* **Task brief**
Which lines in the records below contain the word "promote"? Copy each one out.

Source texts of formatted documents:
§
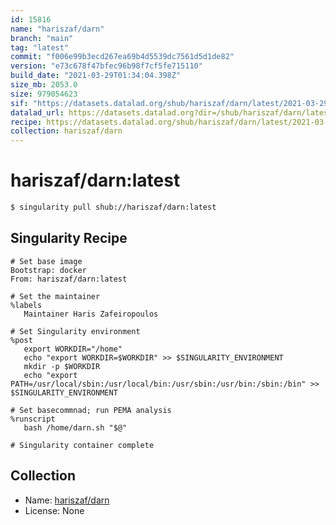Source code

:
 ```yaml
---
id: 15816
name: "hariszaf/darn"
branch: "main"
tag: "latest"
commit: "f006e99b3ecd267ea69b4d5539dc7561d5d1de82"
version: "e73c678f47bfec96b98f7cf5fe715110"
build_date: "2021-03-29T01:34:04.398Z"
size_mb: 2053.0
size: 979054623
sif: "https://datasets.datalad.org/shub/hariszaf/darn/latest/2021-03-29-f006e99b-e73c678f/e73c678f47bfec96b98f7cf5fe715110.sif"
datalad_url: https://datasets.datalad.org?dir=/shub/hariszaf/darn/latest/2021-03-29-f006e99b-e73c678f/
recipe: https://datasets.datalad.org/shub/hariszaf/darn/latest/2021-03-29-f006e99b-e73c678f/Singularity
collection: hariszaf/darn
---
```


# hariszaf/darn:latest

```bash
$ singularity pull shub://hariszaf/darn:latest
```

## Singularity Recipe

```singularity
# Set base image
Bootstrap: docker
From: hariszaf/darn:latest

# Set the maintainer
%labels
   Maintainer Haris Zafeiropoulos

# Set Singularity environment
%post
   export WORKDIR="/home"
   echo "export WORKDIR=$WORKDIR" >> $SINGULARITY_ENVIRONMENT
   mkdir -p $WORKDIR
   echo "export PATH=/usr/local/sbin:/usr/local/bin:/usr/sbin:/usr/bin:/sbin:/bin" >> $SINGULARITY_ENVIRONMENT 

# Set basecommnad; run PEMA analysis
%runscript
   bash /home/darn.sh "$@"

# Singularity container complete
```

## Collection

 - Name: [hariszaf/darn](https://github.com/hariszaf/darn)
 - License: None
§
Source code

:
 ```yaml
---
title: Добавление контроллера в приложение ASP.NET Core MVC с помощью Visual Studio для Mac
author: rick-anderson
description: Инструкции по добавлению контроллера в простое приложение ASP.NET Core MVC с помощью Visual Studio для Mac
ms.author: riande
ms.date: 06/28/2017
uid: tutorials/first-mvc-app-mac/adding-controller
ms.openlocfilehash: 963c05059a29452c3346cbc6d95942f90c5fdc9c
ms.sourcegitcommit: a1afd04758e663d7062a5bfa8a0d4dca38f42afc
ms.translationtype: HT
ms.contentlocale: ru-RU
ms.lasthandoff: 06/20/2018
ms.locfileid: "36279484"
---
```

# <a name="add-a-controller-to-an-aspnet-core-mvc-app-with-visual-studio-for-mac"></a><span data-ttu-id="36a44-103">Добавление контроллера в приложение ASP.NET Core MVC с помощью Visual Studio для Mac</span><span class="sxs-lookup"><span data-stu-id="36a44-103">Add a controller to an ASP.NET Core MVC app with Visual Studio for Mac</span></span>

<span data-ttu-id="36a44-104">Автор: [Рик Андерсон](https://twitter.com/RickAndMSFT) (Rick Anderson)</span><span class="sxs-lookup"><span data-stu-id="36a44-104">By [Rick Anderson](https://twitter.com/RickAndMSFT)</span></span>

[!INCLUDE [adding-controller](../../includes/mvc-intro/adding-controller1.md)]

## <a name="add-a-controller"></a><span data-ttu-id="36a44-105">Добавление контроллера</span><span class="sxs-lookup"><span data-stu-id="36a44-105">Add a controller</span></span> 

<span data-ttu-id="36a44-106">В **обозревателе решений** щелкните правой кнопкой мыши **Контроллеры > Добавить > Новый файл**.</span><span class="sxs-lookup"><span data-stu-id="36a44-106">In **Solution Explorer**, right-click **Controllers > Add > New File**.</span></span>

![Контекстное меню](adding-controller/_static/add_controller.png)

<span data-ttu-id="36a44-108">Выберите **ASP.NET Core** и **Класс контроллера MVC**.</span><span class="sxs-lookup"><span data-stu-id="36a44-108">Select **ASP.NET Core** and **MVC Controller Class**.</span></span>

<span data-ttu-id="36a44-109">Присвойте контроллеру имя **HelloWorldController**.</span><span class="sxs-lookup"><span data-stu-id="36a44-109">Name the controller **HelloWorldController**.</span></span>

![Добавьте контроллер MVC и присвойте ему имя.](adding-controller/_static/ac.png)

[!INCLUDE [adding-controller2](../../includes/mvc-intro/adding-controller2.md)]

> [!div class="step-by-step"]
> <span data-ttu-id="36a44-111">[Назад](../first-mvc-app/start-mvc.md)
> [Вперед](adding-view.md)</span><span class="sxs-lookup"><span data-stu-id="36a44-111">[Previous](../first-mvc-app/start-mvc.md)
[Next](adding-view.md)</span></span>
§
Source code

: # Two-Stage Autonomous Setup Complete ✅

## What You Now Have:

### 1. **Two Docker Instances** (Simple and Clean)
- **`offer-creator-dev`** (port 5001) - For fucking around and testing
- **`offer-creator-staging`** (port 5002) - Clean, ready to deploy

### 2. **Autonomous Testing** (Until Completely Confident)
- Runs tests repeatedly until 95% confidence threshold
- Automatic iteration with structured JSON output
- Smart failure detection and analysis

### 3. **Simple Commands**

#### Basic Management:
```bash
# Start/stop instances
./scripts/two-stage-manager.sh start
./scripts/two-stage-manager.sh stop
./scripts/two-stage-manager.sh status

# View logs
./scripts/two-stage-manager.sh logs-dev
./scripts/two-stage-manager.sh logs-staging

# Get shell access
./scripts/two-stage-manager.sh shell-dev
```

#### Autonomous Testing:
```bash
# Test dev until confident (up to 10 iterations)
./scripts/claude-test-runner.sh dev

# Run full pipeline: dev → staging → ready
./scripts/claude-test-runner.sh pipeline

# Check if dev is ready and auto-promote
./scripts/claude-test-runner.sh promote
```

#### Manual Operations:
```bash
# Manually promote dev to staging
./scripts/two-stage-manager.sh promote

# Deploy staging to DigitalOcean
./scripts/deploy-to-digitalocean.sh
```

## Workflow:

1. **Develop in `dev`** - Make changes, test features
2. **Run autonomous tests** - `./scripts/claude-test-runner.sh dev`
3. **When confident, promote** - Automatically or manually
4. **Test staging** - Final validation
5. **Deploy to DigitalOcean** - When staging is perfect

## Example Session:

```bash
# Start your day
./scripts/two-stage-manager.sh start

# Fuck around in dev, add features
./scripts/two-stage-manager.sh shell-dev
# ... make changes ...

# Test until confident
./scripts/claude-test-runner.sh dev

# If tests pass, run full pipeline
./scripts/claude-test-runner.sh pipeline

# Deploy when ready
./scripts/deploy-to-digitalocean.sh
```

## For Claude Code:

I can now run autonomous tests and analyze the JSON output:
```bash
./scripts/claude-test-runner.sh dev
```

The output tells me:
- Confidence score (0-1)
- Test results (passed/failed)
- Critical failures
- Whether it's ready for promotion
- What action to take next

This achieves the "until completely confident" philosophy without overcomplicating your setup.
§
* **Answer section**
# Check if dev is ready and auto-promote
./scripts/claude-test-runner.sh promote
# Manually promote dev to staging
./scripts/two-stage-manager.sh promote
3. **When confident, promote** - Automatically or manually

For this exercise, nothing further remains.